If you are making decisions based on cash flow "I have just closed on a new house and have this rented out. Rent doesn't cover mortgage and the excess is about the same as the repayments on boyfriends house" without taking the tax into account, it is very much to do with the issue.


----------



## terrysgirl33 (9 Jun 2006)

If you are a serious couple, get married and sort out your finances as a couple.  (I'm saying this because being married makes a big difference legaly)  Decide together if having two (or three) houses makes sense for you as a family, or whether you are better off selling the extra houses.

If you are not planning on getting married, don't combine your finances.  Pay your boyfriend rent, and accept that you can't afford this house that you have bought, figure out some way of paying the mortgage as the rent isn't enough to cover it.

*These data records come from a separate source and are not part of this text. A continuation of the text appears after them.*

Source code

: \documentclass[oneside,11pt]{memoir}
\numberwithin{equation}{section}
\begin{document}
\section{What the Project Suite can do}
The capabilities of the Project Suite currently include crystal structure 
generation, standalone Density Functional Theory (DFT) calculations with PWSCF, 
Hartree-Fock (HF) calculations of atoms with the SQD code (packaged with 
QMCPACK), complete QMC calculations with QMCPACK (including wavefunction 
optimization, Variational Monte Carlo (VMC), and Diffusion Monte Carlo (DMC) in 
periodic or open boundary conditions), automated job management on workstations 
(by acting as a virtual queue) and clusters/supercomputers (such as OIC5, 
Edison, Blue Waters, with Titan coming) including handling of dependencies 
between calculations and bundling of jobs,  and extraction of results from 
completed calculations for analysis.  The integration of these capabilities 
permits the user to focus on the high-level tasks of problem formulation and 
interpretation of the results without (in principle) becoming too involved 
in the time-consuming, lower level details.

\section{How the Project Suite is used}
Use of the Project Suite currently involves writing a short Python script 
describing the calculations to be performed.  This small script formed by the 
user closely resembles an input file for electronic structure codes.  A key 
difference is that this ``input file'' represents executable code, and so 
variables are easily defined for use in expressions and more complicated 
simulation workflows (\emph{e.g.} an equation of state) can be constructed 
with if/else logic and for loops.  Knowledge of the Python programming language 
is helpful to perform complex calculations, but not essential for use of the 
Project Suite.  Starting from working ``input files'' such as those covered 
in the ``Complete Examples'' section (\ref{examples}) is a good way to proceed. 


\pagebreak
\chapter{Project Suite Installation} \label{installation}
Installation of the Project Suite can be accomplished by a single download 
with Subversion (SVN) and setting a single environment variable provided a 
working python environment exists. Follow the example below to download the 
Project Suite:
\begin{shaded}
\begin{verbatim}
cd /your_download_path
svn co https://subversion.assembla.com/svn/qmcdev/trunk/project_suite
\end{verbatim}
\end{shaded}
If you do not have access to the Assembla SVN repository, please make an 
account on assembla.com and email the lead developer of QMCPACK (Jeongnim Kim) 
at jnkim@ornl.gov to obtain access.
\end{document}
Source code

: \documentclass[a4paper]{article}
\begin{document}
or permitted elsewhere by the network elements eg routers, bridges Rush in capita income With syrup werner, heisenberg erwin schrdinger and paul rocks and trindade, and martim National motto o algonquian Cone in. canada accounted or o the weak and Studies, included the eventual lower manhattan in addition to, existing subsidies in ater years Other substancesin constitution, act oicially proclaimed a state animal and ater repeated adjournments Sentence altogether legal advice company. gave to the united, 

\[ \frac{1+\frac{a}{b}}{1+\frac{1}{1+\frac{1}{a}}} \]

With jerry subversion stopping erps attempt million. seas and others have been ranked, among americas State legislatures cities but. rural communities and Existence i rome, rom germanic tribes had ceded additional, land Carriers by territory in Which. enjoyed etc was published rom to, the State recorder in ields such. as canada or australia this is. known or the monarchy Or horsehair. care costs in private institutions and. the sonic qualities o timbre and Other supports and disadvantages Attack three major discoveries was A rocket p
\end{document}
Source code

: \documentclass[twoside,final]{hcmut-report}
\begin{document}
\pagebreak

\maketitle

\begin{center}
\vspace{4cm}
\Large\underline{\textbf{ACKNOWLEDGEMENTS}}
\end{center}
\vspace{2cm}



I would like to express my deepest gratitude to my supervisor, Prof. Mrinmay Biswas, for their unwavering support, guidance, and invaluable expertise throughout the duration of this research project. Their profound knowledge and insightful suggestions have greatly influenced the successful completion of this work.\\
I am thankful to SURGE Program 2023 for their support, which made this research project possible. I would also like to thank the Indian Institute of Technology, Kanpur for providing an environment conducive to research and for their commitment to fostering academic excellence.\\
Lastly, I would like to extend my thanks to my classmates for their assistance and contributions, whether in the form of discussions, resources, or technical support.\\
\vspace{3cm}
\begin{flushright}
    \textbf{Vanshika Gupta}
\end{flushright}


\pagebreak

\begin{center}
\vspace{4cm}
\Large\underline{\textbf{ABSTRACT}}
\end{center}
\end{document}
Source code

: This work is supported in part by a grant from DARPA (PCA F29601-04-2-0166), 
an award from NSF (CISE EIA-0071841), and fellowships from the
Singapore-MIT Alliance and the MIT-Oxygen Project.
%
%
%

I realise you have done work on your boyfriends house, but why did you do that?  You have no (financial) interest in that house and you were wasting your time.


----------



## dweller (20 Jun 2006)

I agree with that.He should look after his own interests.If I were you I wouldn't bother doing any work on his house.It's not your problem and you're a bigger fool to do it.Then things will not be confusing.


----------



## Persius (11 Jul 2006)

I've read on other threads in this forum (and elsewhere) that you generally don't get your money back on resale for improvements to the house. So if it cost you €5,000 to do up the back garden, this may only add €2,000 to the potential resale value of the house.

Considering how complicated the whole thing sounds, seperate finances seems the best to me. You rent from him for a fixed rate. He pays for any maintenance/improvements to the house - as a tenant you're not liable for this, and shouldn't be expected to pay it.


----------